18 January 2018, Thursday, 12:57

Swiss Parliament: Sanctions are a tool to improve human rights situation


The National Council of Switzerland criticised the plans to sign a free trade agreement with the Belarusian dictator.

The European Free Trade Association (EFTA) that, besides Switzerland, includes Norway, Iceland and Lichtenstein, conducted negotiations on a free trade agreement with Russia, but the situation developed in another direction. In 2009, Russia, Belarus and Kazakhstan formed the Customs Union. As a result, further negotiations should be held with the three countries, Tagesanzeiger (Switzerland) writes.

Switzerland faced a difficult dilemma: the country imposed sanctions on the Belarusian authorities in 2006 restricting the entry to the country for a number of officials, freezing their accounts and banning the export of certain goods. Other EACT members met the same problems, but decided to continue negotiations.

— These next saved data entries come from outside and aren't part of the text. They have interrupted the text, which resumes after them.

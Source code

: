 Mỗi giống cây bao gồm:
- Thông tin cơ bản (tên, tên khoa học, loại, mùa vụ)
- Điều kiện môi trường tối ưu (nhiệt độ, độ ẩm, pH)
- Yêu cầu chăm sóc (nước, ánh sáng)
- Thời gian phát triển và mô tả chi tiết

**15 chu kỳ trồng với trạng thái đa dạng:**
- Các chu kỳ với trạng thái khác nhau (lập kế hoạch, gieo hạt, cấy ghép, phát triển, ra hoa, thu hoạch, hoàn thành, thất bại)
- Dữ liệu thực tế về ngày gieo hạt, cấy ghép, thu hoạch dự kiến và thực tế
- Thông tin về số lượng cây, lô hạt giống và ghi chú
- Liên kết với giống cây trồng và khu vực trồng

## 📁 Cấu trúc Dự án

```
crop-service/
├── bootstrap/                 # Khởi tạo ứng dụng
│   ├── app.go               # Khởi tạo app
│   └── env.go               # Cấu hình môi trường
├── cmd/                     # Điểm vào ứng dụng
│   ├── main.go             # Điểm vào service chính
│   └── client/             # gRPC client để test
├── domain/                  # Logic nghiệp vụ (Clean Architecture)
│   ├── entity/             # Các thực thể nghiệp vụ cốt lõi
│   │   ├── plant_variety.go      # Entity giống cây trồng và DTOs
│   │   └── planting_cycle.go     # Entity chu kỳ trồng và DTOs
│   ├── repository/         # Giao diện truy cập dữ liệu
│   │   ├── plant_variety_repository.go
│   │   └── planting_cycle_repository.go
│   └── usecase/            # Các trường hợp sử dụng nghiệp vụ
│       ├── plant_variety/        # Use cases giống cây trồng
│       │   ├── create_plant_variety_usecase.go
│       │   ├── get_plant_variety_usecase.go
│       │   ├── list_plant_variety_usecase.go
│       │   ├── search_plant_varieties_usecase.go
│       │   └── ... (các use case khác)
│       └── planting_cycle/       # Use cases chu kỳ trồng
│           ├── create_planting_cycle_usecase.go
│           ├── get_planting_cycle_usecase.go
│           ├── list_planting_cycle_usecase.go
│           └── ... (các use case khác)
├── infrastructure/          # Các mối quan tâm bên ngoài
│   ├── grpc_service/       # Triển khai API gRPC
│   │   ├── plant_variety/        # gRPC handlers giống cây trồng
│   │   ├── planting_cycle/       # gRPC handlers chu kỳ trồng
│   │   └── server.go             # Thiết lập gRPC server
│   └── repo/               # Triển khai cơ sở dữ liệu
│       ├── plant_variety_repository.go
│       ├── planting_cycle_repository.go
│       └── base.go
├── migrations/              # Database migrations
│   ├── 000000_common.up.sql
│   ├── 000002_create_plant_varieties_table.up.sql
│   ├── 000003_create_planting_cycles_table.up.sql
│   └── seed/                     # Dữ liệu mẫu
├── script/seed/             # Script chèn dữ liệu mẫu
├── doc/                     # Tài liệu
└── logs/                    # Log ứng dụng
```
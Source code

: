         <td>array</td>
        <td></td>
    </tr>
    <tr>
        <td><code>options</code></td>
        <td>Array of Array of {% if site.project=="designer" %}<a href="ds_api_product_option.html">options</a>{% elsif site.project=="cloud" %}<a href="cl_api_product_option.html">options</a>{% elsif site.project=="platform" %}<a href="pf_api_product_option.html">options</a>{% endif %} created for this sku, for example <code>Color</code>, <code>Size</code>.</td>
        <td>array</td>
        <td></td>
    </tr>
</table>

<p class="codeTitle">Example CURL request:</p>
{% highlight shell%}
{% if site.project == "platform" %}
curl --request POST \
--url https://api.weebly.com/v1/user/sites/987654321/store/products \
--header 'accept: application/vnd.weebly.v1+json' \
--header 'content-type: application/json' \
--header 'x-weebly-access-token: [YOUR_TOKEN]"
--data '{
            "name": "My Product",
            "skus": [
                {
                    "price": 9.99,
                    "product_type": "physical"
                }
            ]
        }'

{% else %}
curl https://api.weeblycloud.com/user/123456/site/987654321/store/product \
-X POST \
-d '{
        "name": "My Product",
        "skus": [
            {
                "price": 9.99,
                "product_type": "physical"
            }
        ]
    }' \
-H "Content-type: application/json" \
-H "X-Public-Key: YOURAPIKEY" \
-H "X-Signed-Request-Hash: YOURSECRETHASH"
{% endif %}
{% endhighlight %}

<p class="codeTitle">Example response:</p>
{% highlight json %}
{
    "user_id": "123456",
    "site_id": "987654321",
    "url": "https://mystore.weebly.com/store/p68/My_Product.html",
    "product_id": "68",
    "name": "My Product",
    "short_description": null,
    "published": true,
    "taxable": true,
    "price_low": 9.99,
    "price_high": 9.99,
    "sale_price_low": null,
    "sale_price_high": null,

Switzerland had the same position, according to the country's representative to the WTO Luzius Wasescha. “Taking into account the fact that negotiations with Belarus were politically explosive, a compromise was found – Minsk doesn't host any negotiations and Belarus's representatives cannot organise such talks.” According to Wasescha, “it was a very unusual situation, but we have no other choice. The free trade agreement with Russia was too important economically to suspend the negotiations due to the Customs Union with Belarus.”

Members of the Council's Foreign Affairs Committee criticised the negotiations noting that the federal administration was not informed and didn't know about the dilemma. As Committee's member Christa Markwalder noted, the matter was systematic problems of Belarus. She said: “The sanctions are an economic tool that is used to improve the human rights situation in the country.” On the contrary, the free trade agreement will facilitate trade relations. “Sanctions and free trade are a contradiction.”

Member of the National Council Martin Naef has the same opinion, says Blumer, the author of the article. The politician notes he doesn't understand “how it is possible to sign the agreement with Russia, put Belarus into the side car and not to notice it.”